Багратион с гневом отнесся к отходу Барклая от Смоленска. Его письмо к
Ростопчину от 14 августа из деревни Лушки полно негодования: "Я обязан
много генералу Раевскому, он командовал корпусом, дрался храбро... дивизия
новая... Неверовского так храбро дралась, что и не слыхано. Но подлец,
мерзавец, тварь Барклай отдал даром преславную позицию. Я просил его лично
и писал весьма серьезно, чтобы не отступать, но я лишь пошел к Дорогобужу,
как (и он) за мною тащится... клянусь вам, что Наполеон был в мешке, но он
(Барклай) никак не соглашается на мои предложения и все то делает, что
полезно неприятелю... Я вас уверяю, что приведет Барклай к вам неприятеля
через шесть дней... Признаюсь, я думаю, что брошу Барклая и приеду к вам, я
лучше с ополчением московским пойду".
Багратион рвался в бой, хотя тут же, в этих же письмах, признает, что у нас
всего 80 тысяч (по его счету), а Наполеон сильнее [13]. "Отнять же команду
я не могу у Барклая, ибо нет на то воли государя, а ему известно, что у нас
делается".
Чем больше подробностей о поразительном поведении русских солдат в
Смоленске доходило до Багратиона, тем более возрастала его ярость: "Больно,
грустно, и вся армия в отчаянии, что самое опасное место понапрасну
бросили". Он убежден, что Смоленск можно было отстоять: "Войска наши так
дрались и так дерутся, как никогда. Я удержался с 15 тысячами более 35
часов и бил их, но он не захотел остаться и 14 часов. Это стыдно и пятно
армии нашей, а ему самому, мне кажется, и жить на свете не должно. Ежели он
доносит, что потеря великая, неправда. Может быть, около 4 тысяч, не более,
но и того нет. Хотя бы и десять, - как быть, война". Русские войска были
великолепны под Смоленском, это мы знаем и из французских источников.

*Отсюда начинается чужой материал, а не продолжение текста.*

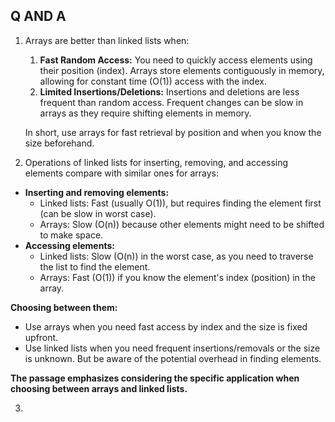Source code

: ## Q AND A

1. Arrays are better than linked lists when:

    1. **Fast Random Access:** You need to quickly access elements using their position (index). Arrays store elements contiguously in memory, allowing for constant time (O(1)) access with the index.
    2. **Limited Insertions/Deletions:** Insertions and deletions are less frequent than random access. Frequent changes can be slow in arrays as they require shifting elements in memory.

    In short, use arrays for fast retrieval by position and when you know the size beforehand. 

2. Operations of linked lists for inserting, removing, and accessing elements compare with similar ones for arrays:

* **Inserting and removing elements:**
    * Linked lists: Fast (usually O(1)), but requires finding the element first (can be slow in worst case).
    * Arrays: Slow (O(n)) because other elements might need to be shifted to make space.
* **Accessing elements:**
    * Linked lists: Slow (O(n)) in the worst case, as you need to traverse the list to find the element.
    * Arrays: Fast (O(1)) if you know the element's index (position) in the array.

**Choosing between them:**

* Use arrays when you need fast access by index and the size is fixed upfront.
* Use linked lists when you need frequent insertions/removals or the size is unknown. But be aware of the potential overhead in finding elements.

**The passage emphasizes considering the specific application when choosing between arrays and linked lists.**

3. 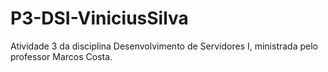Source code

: # P3-DSI-ViniciusSilva
Atividade 3 da disciplina Desenvolvimento de Servidores I, ministrada pelo professor Marcos Costa.
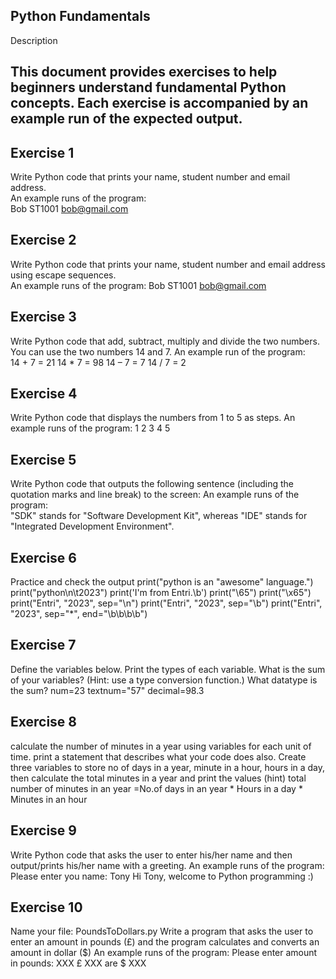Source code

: ## Python Fundamentals

Description

This document provides exercises to help beginners understand fundamental Python concepts. Each exercise is accompanied by an example run of the expected output.
----------------------------------------------------------------------------------------------------------------------------------------------------------------

Exercise 1 
------------
Write Python code that prints your name, student number and email address.  
An example runs of the program:  
Bob 
ST1001 
bob@gmail.com 

Exercise 2 
-------------
Write Python code that prints your name, student number and email address using escape sequences.     
An example runs of the program: 
Bob 
ST1001 
bob@gmail.com 

Exercise 3 
-----------
Write Python code that add, subtract, multiply and divide the two numbers. You can use the two numbers 14 and 7.  An example run of the program:  
14 + 7 = 21 
14 * 7 = 98 
14 – 7 = 7 
14 / 7 = 2 

Exercise 4
-----------
Write Python code that displays the numbers from 1 to 5 as steps. 
An example runs of the program: 
1 
2 
3 
4 
5 

Exercise 5
-----------
Write Python code that outputs the following sentence (including the quotation marks and line break) to the screen: 
An example runs of the program:  
"SDK" stands for "Software Development Kit", whereas 
"IDE" stands for "Integrated Development Environment". 

Exercise 6
-----------
Practice and check the output
print("python is an \"awesome\" language.")
print("python\n\t2023")
print('I\'m from Entri.\b')
print("\65")
print("\x65")
print("Entri", "2023", sep="\n")
print("Entri", "2023", sep="\b")
print("Entri", "2023", sep="*", end="\b\b\b\b")

Exercise 7
-----------
Define the variables below. Print the types of each variable. What is the sum of your variables? (Hint: use a type conversion function.) What datatype is the sum?
num=23
textnum="57"
decimal=98.3

Exercise 8
-----------
calculate the number of minutes in a year using variables for each unit of time. print a statement that describes what your code does also. Create three variables to store no of days in a year, minute in a hour, hours in a day, then calculate the total minutes in a year and print the values
(hint) total number of minutes in an year =No.of days in an year * Hours in a day * Minutes in an hour

Exercise 9
-----------
Write Python code that asks the user to enter his/her name and then output/prints his/her name with a greeting.
An example runs of the program:
Please enter you name: Tony
Hi Tony, welcome to Python programming :)

Exercise 10
-----------
Name your file: PoundsToDollars.py
Write a program that asks the user to enter an amount in pounds (£) and the program calculates and converts an amount in dollar ($)
An example runs of the program:
Please enter amount in pounds: XXX
£ XXX are $ XXX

"Артиллерия наша, кавалерия моя истинно так действовали, что неприятель
стал в пень..." Барклай перед битвой дал Багратиону честное слово, что не
отступит, и нарушил его. "Таким образом воевать не можно, и мы можем
неприятеля скоро привести в Москву", - писал 19 августа Багратион царю
("Аракчееву" для царя). Багратион требует собрать 100 тысяч под Москвой:
"или побить, или у стен отечества лечь, вот как я сужу, иначе нет способа".
Его больше всего беспокоят слухи о мире: "Чтобы помириться, - боже сохрани!
После всех пожертвовании и после таких сумасбродных отступлений мириться!
Вы поставите всю Россию против себя, и всякий из нас за стыд поставит
носить мундир... война теперь не обыкновенная, а национальная, и надо
поддержать честь свою... Надо командовать одному, а не двоим... Ваш
министр, может быть, хороший по министерству, но генерал не то что плохой,
но дрянной, и ему отдали судьбу всего нашего отечества... Министр самым
мастерским образом ведет в столицу за собой гостя". Злят и беспокоят
Багратиона и немцы, в изобилии кружащие вокруг главного штаба: "Большое
подозрение подает всей армии флигель-адъютант Вольцоген. Он, говорят, более
Наполеона, нежели наш, и он все советует министру". Багратион считает, что
при отступлении от Смоленска русские потеряли более 15 тысяч человек (т.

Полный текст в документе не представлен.